[Stored data entries]
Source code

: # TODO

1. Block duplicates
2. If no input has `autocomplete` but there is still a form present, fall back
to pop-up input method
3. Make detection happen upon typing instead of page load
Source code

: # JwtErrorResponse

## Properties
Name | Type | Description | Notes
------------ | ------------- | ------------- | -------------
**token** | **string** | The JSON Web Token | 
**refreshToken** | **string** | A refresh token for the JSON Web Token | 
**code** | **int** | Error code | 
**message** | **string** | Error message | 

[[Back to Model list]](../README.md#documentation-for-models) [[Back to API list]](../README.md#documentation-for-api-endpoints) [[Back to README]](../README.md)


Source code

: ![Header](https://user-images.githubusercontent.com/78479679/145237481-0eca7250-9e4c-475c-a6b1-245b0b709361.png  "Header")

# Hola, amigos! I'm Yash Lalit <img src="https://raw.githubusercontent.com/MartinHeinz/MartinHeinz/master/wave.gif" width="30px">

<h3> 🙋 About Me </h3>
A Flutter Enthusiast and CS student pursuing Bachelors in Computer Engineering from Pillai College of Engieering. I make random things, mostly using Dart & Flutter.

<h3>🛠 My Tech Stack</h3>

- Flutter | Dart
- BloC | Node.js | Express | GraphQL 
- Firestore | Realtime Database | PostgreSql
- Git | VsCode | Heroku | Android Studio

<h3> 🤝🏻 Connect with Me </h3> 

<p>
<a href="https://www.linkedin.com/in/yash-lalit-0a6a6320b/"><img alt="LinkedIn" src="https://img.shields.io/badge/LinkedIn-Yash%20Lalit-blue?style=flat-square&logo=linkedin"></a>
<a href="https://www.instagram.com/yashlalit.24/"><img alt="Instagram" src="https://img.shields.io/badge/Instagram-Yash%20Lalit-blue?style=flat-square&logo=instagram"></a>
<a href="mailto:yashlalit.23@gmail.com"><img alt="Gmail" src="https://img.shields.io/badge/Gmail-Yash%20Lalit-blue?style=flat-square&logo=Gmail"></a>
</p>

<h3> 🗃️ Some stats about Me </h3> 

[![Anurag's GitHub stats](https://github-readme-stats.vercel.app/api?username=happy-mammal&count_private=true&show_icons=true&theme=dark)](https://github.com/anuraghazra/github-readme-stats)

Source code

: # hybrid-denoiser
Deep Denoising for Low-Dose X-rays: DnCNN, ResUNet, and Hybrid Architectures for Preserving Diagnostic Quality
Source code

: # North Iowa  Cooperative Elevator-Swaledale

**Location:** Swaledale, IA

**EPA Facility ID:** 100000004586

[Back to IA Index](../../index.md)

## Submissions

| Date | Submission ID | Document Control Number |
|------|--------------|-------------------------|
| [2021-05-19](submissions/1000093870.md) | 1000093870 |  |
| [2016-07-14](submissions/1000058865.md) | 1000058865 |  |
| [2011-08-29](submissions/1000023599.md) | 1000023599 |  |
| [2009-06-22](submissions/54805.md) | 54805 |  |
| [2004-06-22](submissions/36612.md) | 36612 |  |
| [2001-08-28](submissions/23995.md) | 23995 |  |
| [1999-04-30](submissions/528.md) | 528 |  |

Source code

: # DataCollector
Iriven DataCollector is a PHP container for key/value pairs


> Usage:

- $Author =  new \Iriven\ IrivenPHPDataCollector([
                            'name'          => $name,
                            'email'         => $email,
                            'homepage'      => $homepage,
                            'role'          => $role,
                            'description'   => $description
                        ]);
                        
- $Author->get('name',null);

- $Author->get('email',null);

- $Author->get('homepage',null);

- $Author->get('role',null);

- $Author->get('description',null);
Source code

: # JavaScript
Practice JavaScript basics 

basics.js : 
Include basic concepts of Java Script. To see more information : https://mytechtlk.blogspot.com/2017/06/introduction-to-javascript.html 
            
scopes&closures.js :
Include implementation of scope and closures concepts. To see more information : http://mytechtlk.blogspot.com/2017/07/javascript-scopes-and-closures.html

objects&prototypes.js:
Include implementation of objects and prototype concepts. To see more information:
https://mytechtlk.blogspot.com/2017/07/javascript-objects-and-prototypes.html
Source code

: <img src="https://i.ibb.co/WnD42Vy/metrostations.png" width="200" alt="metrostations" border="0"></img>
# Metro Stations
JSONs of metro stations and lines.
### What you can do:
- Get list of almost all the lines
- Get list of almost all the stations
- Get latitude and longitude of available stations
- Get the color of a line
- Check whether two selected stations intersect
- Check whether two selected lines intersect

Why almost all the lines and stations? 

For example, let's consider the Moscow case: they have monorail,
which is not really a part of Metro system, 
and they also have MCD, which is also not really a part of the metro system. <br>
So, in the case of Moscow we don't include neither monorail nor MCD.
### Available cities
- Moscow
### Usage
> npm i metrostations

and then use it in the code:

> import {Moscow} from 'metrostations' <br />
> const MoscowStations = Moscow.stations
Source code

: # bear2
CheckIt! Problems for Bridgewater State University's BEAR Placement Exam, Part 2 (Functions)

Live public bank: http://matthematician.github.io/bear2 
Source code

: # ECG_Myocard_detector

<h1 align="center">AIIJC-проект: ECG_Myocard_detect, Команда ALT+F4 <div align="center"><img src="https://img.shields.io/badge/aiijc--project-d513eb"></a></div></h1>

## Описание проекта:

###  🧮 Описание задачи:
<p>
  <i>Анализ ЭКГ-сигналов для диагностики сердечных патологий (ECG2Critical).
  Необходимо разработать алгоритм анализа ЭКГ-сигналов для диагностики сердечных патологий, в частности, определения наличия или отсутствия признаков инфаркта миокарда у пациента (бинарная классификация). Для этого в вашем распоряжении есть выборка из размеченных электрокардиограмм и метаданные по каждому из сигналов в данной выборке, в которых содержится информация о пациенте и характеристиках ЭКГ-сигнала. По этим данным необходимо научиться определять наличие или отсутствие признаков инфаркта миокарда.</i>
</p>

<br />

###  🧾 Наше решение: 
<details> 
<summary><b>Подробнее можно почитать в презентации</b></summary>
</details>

Assignment: Each line above that contains the string "selected" counts once; give the number of such lines and nothing more.

Your response: 2